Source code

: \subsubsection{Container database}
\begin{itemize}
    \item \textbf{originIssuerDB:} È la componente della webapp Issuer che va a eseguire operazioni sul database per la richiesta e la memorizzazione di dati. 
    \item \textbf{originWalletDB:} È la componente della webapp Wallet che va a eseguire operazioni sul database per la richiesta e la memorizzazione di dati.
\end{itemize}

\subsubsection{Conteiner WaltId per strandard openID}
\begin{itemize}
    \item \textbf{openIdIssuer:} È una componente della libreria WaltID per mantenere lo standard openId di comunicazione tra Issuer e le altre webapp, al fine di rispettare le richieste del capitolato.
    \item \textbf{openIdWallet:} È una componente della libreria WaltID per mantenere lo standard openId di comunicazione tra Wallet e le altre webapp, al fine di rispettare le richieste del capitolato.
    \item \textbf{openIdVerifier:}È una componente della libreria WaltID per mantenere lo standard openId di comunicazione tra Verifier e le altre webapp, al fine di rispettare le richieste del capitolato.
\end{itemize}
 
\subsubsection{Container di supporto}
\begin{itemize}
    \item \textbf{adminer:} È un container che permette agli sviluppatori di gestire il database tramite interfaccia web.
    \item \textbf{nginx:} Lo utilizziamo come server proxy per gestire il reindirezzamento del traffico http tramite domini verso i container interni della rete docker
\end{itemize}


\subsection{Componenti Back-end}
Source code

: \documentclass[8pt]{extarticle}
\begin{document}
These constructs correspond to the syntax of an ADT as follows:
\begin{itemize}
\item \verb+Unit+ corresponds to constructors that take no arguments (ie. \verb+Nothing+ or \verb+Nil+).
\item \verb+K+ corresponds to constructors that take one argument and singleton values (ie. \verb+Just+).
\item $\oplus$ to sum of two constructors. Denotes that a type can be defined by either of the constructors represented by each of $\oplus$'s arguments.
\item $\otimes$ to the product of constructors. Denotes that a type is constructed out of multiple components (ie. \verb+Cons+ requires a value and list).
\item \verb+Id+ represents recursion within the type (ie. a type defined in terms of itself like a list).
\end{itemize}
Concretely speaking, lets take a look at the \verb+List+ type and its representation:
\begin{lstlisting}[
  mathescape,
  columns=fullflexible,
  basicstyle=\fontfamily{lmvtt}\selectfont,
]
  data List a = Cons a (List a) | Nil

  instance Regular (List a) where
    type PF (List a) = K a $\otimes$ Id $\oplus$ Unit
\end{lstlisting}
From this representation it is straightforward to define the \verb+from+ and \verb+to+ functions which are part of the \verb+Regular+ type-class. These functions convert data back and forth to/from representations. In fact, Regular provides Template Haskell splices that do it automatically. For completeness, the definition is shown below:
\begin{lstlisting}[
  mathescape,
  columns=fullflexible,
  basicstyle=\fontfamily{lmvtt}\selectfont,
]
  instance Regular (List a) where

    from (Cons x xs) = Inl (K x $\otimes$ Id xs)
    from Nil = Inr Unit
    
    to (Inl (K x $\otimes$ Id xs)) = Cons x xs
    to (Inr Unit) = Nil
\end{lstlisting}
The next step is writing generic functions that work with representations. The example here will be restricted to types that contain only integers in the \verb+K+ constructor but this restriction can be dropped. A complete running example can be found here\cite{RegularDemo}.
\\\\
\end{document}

---

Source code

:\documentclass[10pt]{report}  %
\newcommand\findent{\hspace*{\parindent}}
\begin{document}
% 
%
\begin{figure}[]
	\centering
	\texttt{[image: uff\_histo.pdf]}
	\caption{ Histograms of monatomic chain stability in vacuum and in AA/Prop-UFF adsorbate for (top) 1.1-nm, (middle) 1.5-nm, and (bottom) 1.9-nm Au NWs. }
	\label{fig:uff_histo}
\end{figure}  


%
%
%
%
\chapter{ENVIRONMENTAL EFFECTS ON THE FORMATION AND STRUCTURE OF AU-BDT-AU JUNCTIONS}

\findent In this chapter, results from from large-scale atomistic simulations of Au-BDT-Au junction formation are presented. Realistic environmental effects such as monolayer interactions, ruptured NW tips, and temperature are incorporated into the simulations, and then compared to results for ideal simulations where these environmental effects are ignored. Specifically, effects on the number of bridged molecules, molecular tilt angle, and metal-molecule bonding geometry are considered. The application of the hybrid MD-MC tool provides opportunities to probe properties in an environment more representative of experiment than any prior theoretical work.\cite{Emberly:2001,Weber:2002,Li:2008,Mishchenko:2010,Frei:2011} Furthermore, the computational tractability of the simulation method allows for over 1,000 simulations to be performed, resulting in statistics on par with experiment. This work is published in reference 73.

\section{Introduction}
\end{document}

▶ **Exercise details**
Filter the entries above and keep only the lines with the word "oplus".

▶ **Answer to the problem**
\item $\oplus$ to sum of two constructors. Denotes that a type can be defined by either of the constructors represented by each of $\oplus$'s arguments.
    type PF (List a) = K a $\otimes$ Id $\oplus$ Unit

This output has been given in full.